You are interested in finding whether there is a difference in preference between different gender in terms of their transport mode (Bus, Train, Ferry and Light Rail). by considering appropriate number of cases and variable, give a proper graphical display and use it to write a comments.

Section 5: Discussion & Conclusion

Write an executive summary by combining all your findings in the previous sections which must be a valuable recommendation for NSW Transport. Give a suggestion for further research

Dataset 1

The aim of this assignment is to test skills of collecting and analyzing data to answer a specific business problem. The assignment also seeks to present an opportunity to apply the theories learnt during the course such as finding numerical summaries, displaying with appropriate graphs and using statistical inferences to solve business problems, including constructing hypotheses, test them and interpreting the findings (Ryabko, Stognienko, & Shokin, 2004).

We are presented with data for NSW transport system in order to come up with decision based recommendations that aims at improving public transport system. The project presents a series of research questions which need to be answered based on the knowledge gained in the course of the study.

1. Dataset 1:

The first dataset (dataset 1) is a secondary data provided by NSW transport system. The data has a total of 1000 observations with six variables. The description of the variables is given below;

Table 1: Description of the variables

 Variable Description Values Variable Type mode Type of the public transport Bus, Train, Ferry and Light Rail Nominal Variable (qualitative) date Date of the tap on/off held Date/month/year Nominal Variable (qualitative) tap It is a tap on or off On and Off Nominal Variable (qualitative) loc Locations of stops. For bus postcodes and others name of the stations Postcodes and names of the stations Nominal Variable (qualitative) count Total number tap on or off on the certain location and the certain date Number Scale variable (quantitative)

The possible cases used in this study are 1000 cases (number of observations).

1. Dataset 2:

The second dataset (dataset 2) is a primary data provided that was collected by the researcher. A random sample of 50 individuals was selected and the persons interviewed in regard to their gender, age and the mode of transport they prefer to use most. The data has a total of 50 observations with three variables. Give a description of cases you consider for this data set.

For the dataset 2, a random sampling was employed to collect the data from individuals so as to understand the mode of transport they frequently use.
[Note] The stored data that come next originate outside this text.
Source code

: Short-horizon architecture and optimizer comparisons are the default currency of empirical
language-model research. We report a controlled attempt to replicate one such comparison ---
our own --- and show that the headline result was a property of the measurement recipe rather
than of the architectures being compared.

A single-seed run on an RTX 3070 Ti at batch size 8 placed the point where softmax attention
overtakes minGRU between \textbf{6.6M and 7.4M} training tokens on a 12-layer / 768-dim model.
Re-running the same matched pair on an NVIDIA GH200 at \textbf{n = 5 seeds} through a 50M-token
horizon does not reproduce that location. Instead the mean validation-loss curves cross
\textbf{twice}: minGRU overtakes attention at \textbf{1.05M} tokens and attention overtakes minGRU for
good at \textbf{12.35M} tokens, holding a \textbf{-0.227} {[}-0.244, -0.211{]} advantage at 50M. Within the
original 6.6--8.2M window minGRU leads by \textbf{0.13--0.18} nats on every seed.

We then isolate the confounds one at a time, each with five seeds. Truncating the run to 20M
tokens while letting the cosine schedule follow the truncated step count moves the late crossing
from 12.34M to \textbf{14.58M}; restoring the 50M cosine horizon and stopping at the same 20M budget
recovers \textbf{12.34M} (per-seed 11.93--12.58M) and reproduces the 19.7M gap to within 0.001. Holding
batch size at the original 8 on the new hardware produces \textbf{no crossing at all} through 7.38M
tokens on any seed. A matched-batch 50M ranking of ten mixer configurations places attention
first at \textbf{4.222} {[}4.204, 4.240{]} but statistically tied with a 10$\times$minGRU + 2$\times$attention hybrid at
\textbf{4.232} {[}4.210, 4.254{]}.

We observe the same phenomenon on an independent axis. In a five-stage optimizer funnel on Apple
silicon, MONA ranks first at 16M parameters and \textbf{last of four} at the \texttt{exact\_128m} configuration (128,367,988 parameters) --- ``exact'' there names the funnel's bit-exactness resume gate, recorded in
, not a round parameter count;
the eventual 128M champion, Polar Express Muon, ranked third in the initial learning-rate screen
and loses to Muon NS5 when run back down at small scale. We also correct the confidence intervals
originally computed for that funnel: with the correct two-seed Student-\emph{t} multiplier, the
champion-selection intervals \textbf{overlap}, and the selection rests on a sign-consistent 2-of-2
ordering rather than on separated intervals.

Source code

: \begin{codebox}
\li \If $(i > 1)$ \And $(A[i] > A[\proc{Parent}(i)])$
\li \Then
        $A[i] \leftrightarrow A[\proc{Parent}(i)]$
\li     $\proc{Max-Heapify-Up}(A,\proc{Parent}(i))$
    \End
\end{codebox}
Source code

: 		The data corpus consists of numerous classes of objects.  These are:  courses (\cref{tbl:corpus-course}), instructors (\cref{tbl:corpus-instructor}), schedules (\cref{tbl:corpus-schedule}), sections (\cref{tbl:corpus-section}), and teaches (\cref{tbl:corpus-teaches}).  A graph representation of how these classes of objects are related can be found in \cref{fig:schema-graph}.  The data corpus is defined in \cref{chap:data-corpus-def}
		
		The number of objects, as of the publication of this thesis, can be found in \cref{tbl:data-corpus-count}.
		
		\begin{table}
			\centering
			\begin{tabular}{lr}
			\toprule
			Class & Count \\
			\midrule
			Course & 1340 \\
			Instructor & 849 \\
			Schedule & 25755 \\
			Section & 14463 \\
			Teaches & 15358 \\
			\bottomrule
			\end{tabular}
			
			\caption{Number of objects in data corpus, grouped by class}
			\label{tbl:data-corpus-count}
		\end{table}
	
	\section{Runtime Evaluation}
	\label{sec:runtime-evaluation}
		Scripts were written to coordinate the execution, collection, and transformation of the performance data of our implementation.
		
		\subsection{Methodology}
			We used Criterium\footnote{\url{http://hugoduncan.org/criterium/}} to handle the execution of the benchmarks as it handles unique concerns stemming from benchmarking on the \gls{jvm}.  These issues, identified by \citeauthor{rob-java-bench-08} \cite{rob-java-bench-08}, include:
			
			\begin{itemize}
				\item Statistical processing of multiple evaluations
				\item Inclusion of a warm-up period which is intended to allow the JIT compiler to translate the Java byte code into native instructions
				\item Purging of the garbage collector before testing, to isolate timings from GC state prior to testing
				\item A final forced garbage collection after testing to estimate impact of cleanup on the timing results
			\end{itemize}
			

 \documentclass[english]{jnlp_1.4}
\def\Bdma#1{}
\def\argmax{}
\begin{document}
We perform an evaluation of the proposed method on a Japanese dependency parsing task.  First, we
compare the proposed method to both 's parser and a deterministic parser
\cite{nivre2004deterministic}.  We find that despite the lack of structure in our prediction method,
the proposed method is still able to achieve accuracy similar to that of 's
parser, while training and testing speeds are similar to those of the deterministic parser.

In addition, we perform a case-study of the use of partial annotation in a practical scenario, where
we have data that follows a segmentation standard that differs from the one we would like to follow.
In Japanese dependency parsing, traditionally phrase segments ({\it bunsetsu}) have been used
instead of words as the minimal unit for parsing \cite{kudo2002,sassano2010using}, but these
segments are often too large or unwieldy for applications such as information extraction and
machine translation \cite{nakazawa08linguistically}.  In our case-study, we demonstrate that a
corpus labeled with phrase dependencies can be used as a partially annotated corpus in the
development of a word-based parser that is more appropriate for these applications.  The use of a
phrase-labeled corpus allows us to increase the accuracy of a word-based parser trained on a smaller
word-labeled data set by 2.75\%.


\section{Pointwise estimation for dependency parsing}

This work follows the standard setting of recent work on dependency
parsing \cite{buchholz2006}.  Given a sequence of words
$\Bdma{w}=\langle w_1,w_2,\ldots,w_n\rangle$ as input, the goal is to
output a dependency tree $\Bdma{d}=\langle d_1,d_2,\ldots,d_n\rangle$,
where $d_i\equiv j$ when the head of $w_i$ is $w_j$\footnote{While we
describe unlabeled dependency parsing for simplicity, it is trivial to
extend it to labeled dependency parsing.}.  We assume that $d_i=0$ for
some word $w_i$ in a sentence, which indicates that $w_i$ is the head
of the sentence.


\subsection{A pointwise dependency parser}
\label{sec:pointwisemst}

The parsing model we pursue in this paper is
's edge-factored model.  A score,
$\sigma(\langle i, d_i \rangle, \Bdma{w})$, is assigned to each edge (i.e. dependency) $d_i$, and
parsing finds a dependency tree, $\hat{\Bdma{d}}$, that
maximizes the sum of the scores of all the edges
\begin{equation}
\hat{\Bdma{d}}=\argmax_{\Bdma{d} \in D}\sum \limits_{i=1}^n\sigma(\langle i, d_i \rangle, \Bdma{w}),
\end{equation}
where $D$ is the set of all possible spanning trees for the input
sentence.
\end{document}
This is a primary data since the data is collected directly from the subjects. The limitation of this data is the fact that only a small sample size of 50 cases was selected. The description of the variables is given below;

Table 2: Description of the variables

 Variable Description Values Variable Type Mode Type of the public transport Bus, Train, Ferry and Light Rail Nominal Variable (qualitative) Age Date of the tap on/off held Number Scale variable (quantitative) Gender Gender of the respondent Male and female Nominal Variable (qualitative)
1. Section 2: Analysis of single variable in Dataset 1

In this section, we attempt to answer the research questions posed. To answer the research questions, we use dataset 1.
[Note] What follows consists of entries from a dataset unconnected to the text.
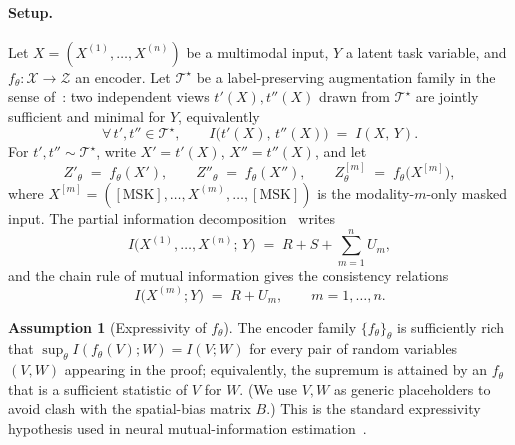 \documentclass{article}
\theoremstyle{plain}
\theoremstyle{definition}
\newtheorem{assumption}{Assumption}
\begin{document}
\paragraph{Setup.} Let $X = (X^{(1)}, \ldots, X^{(n)})$ be a multimodal input, $Y$ a latent task variable, and $f_\theta : \mathcal{X} \to \mathcal{Z}$ an encoder. Let $\mathcal{T}^\star$ be a label-preserving augmentation family in the sense of~\citet{tian2020what}: two independent views $t'(X), t''(X)$ drawn from $\mathcal{T}^\star$ are jointly sufficient and minimal for $Y$, equivalently
\begin{equation}\label{eq:assumption1}
  \forall\, t', t'' \in \mathcal{T}^\star, \qquad I\bigl(t'(X),\, t''(X)\bigr) \;=\; I(X,\, Y).
\end{equation}
For $t', t'' \sim \mathcal{T}^\star$, write $X' = t'(X)$, $X'' = t''(X)$, and let
\begin{equation}\label{eq:joint-and-masked-encodings}
  Z'_{\theta} \;=\; f_\theta(X'),
  \qquad
  Z''_{\theta} \;=\; f_\theta(X''),
  \qquad
  Z^{[m]}_{\theta} \;=\; f_\theta\bigl(X^{[m]}\bigr),
\end{equation}
where $X^{[m]} = ([\mathrm{MSK}], \ldots, X^{(m)}, \ldots, [\mathrm{MSK}])$ is the modality-$m$-only masked input. The partial information decomposition~\citep{williams2010nonnegative,bertschinger2014quantifying} writes
\begin{equation}\label{eq:pid}
  I\bigl(X^{(1)}, \ldots, X^{(n)};\, Y\bigr) \;=\; R + S + \sum_{m=1}^{n} U_m,
\end{equation}
and the chain rule of mutual information gives the consistency relations~\citep{bertschinger2014quantifying}
\begin{equation}\label{eq:pid-consistency}
  I\bigl(X^{(m)}; Y\bigr) \;=\; R + U_m, \qquad m = 1, \ldots, n.
\end{equation}

\begin{assumption}[Expressivity of $f_\theta$]\label{ass:expressivity}
The encoder family $\{f_\theta\}_\theta$ is sufficiently rich that $\sup_\theta I(f_\theta(V); W) = I(V; W)$ for every pair of random variables $(V, W)$ appearing in the proof; equivalently, the supremum is attained by an $f_\theta$ that is a sufficient statistic of $V$ for $W$. (We use $V, W$ as generic placeholders to avoid clash with the spatial-bias matrix $B$.) This is the standard expressivity hypothesis used in neural mutual-information estimation~\citep{oord2018representation,tian2020contrastive}.
\end{assumption}
\end{document}
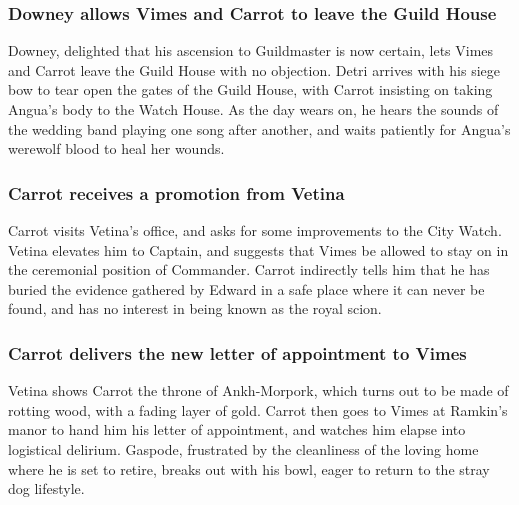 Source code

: \subsubsection{\Gls{Downey} allows \Gls{Vimes} and \Gls{Carrot} to leave the Guild House}
\Gls{Downey}, delighted that his ascension to Guildmaster is now certain, lets \Gls{Vimes} and
\Gls{Carrot} leave the Guild House with no objection. \Gls{Detri} arrives with his siege bow to
tear open the gates of the Guild House, with \Gls{Carrot} insisting on taking \Gls{Angua}'s body
to the Watch House. As the day wears on, he hears the sounds of the wedding band playing one song
after another, and waits patiently for \Gls{Angua}'s werewolf blood to heal her wounds.

\subsubsection{\Gls{Carrot} receives a promotion from \Gls{Vetina}}
\Gls{Carrot} visits \Gls{Vetina}'s office, and asks for some improvements to the City Watch.
\Gls{Vetina} elevates him to Captain, and suggests that \Gls{Vimes} be allowed to stay on in the
ceremonial position of Commander. \Gls{Carrot} indirectly tells him that he has buried the evidence
gathered by \Gls{Edward} in a safe place where it can never be found, and has no interest in being
known as the royal scion.

\subsubsection{\Gls{Carrot} delivers the new letter of appointment to \Gls{Vimes}}
\Gls{Vetina} shows \Gls{Carrot} the throne of Ankh-Morpork, which turns out to be made of rotting
wood, with a fading layer of gold. \Gls{Carrot} then goes to \Gls{Vimes} at \Gls{Ramkin}'s manor
to hand him his letter of appointment, and watches him elapse into logistical delirium.
\Gls{Gaspode}, frustrated by the cleanliness of the loving home where he is set to retire, breaks
out with his bowl, eager to return to the stray dog lifestyle.
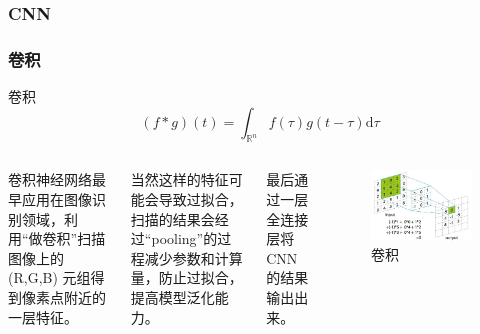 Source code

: \subsubsection{CNN}
\begin{frame}
    \frametitle{卷积}
    \begin{definition}{卷积}
        \begin{equation}
            (f*g)(t)=\int_{\mathbb{R}^n}f(\tau)g(t-\tau)\mathrm{d}\tau
        \end{equation}
    \end{definition}
    \begin{columns}
        卷积神经网络最早应用在图像识别领域，利用“做卷积”扫描图像上的 (R,G,B) 元组得到像素点附近的一层特征。

        当然这样的特征可能会导致过拟合，扫描的结果会经过“pooling”的过程减少参数和计算量，防止过拟合，提高模型泛化能力。

        最后通过一层全连接层将CNN的结果输出出来。
        \begin{figure}
            \includegraphics[width=\linewidth]{../lib/CNN.jpeg}
            \caption{卷积}
            \label{CNN}
        \end{figure}
    \end{columns}

\end{frame}
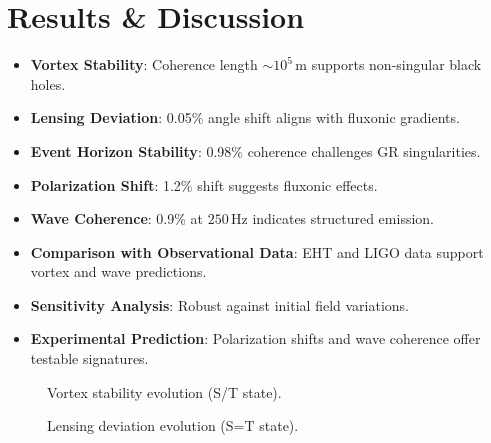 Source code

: \documentclass[11pt]{article}
\begin{document}
\section{Results \& Discussion}
\begin{itemize}
    \item \textbf{Vortex Stability}: Coherence length \(\sim 10^5 \, \text{m}\) supports non-singular black holes.
    \item \textbf{Lensing Deviation}: 0.05\% angle shift aligns with fluxonic gradients.
    \item \textbf{Event Horizon Stability}: 0.98\% coherence challenges GR singularities.
    \item \textbf{Polarization Shift}: 1.2\% shift suggests fluxonic effects.
    \item \textbf{Wave Coherence}: 0.9\% at \(250 \, \text{Hz}\) indicates structured emission.
    \item \textbf{Comparison with Observational Data}: EHT and LIGO data support vortex and wave predictions.
    \item \textbf{Sensitivity Analysis}: Robust against initial field variations.
    \item \textbf{Experimental Prediction}: Polarization shifts and wave coherence offer testable signatures.
\end{itemize}

\begin{figure}[ht]
    \centering
    \caption{Vortex stability evolution (S/T state).}
    \label{fig:vortex_stab}
\end{figure}

\begin{figure}[ht]
    \centering
    \caption{Lensing deviation evolution (S=T state).}
    \label{fig:lens_dev}
\end{figure}
\end{document}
1. Which type of public transport was most used by the NSW people during 8thto 14th of August 2016?

To answer this research question, we ran a frequency distribution test. Table 1 below gives the results.
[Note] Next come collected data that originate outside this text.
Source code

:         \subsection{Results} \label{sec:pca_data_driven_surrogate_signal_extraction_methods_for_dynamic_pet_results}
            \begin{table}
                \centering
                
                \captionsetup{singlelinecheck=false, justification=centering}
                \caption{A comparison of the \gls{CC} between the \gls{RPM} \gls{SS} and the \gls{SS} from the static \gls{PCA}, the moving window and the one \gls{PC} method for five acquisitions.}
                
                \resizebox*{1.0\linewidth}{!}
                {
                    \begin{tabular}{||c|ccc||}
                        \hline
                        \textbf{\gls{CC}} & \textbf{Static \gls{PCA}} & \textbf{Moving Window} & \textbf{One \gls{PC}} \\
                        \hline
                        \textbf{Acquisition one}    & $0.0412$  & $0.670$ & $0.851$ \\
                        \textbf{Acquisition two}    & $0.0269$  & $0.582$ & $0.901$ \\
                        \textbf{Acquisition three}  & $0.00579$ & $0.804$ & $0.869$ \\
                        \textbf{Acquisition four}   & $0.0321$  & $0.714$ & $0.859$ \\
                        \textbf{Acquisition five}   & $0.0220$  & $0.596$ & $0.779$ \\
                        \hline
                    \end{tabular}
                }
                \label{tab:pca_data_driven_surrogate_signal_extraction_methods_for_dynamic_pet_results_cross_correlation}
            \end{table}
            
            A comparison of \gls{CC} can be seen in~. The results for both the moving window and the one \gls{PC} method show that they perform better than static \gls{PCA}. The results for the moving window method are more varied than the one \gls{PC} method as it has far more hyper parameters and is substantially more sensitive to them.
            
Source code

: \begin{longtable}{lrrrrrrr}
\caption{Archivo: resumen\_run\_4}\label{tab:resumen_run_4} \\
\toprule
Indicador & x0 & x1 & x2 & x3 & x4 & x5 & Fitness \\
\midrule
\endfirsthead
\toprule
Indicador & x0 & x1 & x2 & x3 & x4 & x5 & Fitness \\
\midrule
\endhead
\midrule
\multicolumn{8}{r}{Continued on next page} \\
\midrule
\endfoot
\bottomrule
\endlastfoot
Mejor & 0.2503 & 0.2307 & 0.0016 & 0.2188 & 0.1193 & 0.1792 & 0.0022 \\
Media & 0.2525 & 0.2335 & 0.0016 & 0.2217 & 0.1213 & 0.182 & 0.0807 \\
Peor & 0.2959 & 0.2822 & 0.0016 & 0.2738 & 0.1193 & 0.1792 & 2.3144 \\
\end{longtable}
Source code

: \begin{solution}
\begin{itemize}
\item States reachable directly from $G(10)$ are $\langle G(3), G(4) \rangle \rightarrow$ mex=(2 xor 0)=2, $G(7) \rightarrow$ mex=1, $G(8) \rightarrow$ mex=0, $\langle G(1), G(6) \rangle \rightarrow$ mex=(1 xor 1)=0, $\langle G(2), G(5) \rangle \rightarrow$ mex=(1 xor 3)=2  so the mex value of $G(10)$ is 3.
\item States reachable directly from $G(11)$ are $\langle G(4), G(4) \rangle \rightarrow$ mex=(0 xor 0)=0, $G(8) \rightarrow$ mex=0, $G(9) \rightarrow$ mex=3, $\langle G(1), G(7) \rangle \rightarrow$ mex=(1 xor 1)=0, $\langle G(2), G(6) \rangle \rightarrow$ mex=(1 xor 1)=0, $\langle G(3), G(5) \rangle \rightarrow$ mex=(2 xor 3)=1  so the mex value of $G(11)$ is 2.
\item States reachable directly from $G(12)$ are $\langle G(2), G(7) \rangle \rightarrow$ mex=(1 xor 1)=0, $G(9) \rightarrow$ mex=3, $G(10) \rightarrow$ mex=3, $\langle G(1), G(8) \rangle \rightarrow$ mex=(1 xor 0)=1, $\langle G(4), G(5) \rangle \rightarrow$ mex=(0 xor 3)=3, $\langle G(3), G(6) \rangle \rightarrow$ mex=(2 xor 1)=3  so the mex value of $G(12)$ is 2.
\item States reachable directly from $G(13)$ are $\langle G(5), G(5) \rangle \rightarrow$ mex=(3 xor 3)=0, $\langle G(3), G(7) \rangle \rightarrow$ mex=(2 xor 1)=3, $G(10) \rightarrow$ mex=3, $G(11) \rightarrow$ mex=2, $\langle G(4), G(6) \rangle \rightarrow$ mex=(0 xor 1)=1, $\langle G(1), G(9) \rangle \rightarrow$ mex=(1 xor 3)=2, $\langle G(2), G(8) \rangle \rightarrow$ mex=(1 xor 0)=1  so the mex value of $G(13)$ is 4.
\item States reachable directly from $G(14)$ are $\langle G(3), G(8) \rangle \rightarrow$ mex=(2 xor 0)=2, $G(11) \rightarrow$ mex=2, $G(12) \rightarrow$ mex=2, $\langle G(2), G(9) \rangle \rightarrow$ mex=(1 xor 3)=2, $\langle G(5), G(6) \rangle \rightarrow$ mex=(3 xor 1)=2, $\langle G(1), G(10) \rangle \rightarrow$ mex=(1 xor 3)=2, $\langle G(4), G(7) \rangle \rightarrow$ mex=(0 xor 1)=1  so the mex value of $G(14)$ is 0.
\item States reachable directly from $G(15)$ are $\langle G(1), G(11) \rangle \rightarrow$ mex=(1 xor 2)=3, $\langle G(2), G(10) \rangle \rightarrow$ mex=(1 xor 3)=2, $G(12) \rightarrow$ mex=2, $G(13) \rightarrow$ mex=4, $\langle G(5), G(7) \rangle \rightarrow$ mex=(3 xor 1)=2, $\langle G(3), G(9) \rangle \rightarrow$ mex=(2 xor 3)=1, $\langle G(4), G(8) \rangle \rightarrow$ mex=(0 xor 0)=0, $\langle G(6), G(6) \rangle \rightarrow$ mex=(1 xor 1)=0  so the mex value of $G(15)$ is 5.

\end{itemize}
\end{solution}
Table 3: Frequency table for the mode of transport used

 Row Labels Count of mode Percent Bus 467 46.7% Ferry 25 2.5% Light-rail 24 2.4% Train 484 48.4% Grand Total 1000 100.0%

As can be seen, the top most used modes were use of bus and train. Train however came out as the most frequently used with 48.4% (n = 484) of the participants having used it in the last 1 week. The second most commonly used mode was the bus with 46.7% (n = 467) having used it in the last one week. Ferry and Light-rail were among the least used with only 2.4% (n = 24) having used light-rail in the last one week and 2.5% (n = 25) said to have used ferry in the last one week.

## Dataset 2

Figure 1: Bar chart on mode of transport used

1. Now to answer research question “whether the proportion of those using train is greater than 50%, the setup for an appropriate hypotheses is given below.

To answer the given research question, the following hypothesis was tested.

H0: The proportion of transport users who use train is not significantly different from 50%.

HA: The proportion of transport users who use train is significantly different from 50%.

To test this, a One-Sample t-test was used and it was tested at 5% level of significance. The results are given below;

Table 4: One-Sample Statistics

 N Mean Std. Deviation Std. Error Mean Train 1000 .4840 .49999 .01581

Table 5: One-Sample Test

 Test Value = 0.5 t df Sig. (2-tailed) Mean Difference 95% Confidence Interval of the Difference Lower Upper Train -1.012 999 .312 -.01600 -.0470 .0150

A one-sample t-test was run to determine whether the proportion of NSW transport users who rely on train as the mode of transport is more than 50%. The proportion of those who used train transport (0.484 ± 0.5) was not significantly different from 50% (95% CI, -0.05 to 0.02), t(999) = -1.012, p = .312.

1. Section 3: Analysis of two variables in Dataset 1

NSW Government need to decide on whether they have to build an underground Railway line from either Parramatta, Bankstown or Gosford to central. To prepare a recommendation for this;

1. Give a numerical summary and an appropriate graphical display for the variables location, by only considering those three stations; and the variablecount by considering the data with trains only.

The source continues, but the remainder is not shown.